What the task asks: Which lines in the data contain the word "link"? Please copy each of them.

*** Provided data Section Begins ***

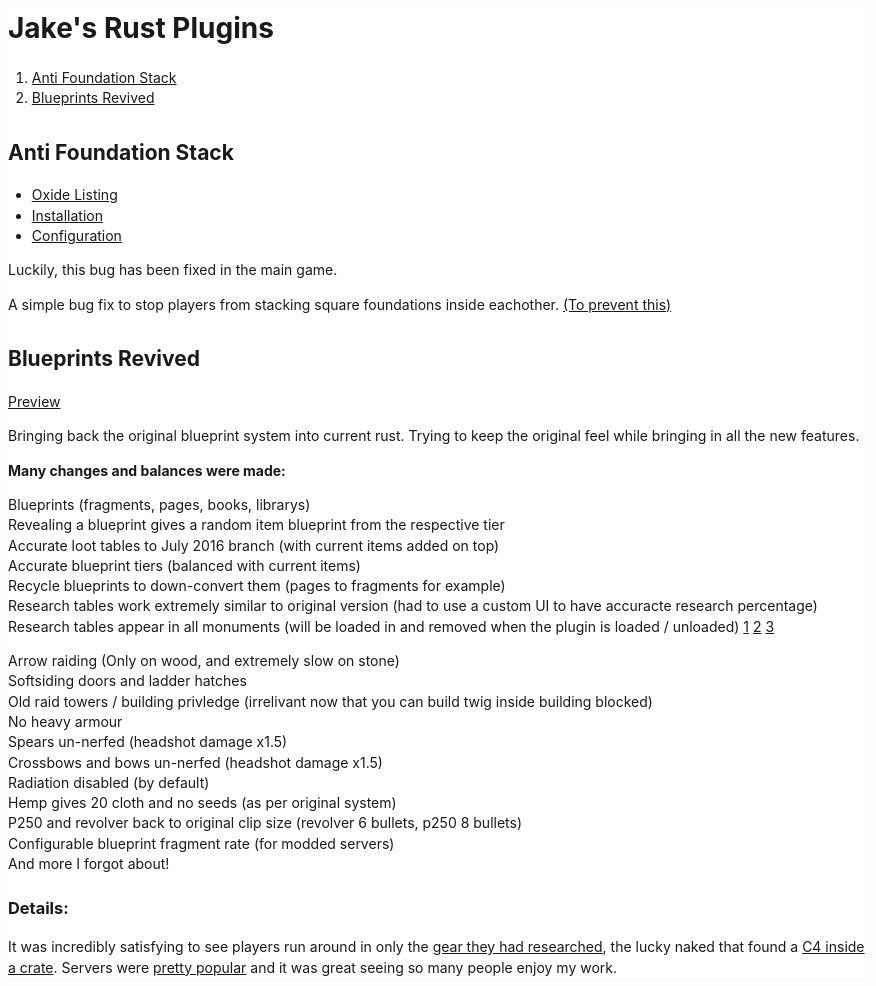 # Jake's Rust Plugins

1. [Anti Foundation Stack](#anti-foundation-stack)
2. [Blueprints Revived](#blueprints-revived)


## Anti Foundation Stack

* [Oxide Listing](http://google.com/?q=link+to+oxide+page)
* [Installation](http://google.com/?q=link+to+oxide+help+page)
* [Configuration](http://google.com/?q=link+to+config+file+explanation)

Luckily, this bug has been fixed in the main game.

A simple bug fix to stop players from stacking square foundations inside eachother. [(To prevent this)](https://gyazo.com/8b5b1c10cb8e65da78e4d1258205d8c8)

## Blueprints Revived

[Preview](https://gyazo.com/5da30c0e61e4d822e1d9862a446a7d5e)

Bringing back the original blueprint system into current rust. Trying to keep the original feel while bringing in all the new features.

**Many changes and balances were made:**

Blueprints (fragments, pages, books, librarys)  
Revealing a blueprint gives a random item blueprint from the respective tier  
Accurate loot tables to July 2016 branch (with current items added on top)  
Accurate blueprint tiers (balanced with current items)  
Recycle blueprints to down-convert them (pages to fragments for example)  
Research tables work extremely similar to original version (had to use a custom UI to have accuracte research percentage)  
Research tables appear in all monuments (will be loaded in and removed when the plugin is loaded / unloaded) [1](https://gyazo.com/53425691b3cd0902c47876859e9d8093) [2](https://gyazo.com/520caddc390c42333528cd544b7d44c0) [3](https://gyazo.com/520caddc390c42333528cd544b7d44c0)

Arrow raiding (Only on wood, and extremely slow on stone)  
Softsiding doors and ladder hatches  
Old raid towers / building privledge (irrelivant now that you can build twig inside building blocked)  
No heavy armour  
Spears un-nerfed (headshot damage x1.5)  
Crossbows and bows un-nerfed (headshot damage x1.5)  
Radiation disabled (by default)  
Hemp gives 20 cloth and no seeds (as per original system)  
P250 and revolver back to original clip size (revolver 6 bullets, p250 8 bullets)  
Configurable blueprint fragment rate (for modded servers)  
And more I forgot about!  

### Details:

It was incredibly satisfying to see players run around in only the [gear they had researched](https://gyazo.com/08f2e2633cd72e5709809c38bbfe47b5), the lucky naked that found a [C4 inside a crate](https://gyazo.com/08f2e2633cd72e5709809c38bbfe47b5). Servers were [pretty popular](https://gyazo.com/d328f49286f20fcf46fa7d8c4b5d5545) and it was great seeing so many people enjoy my work.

*** Provided data Section Ends ***

Expected output:
* [Oxide Listing](http://google.com/?q=link+to+oxide+page)
* [Installation](http://google.com/?q=link+to+oxide+help+page)
* [Configuration](http://google.com/?q=link+to+config+file+explanation)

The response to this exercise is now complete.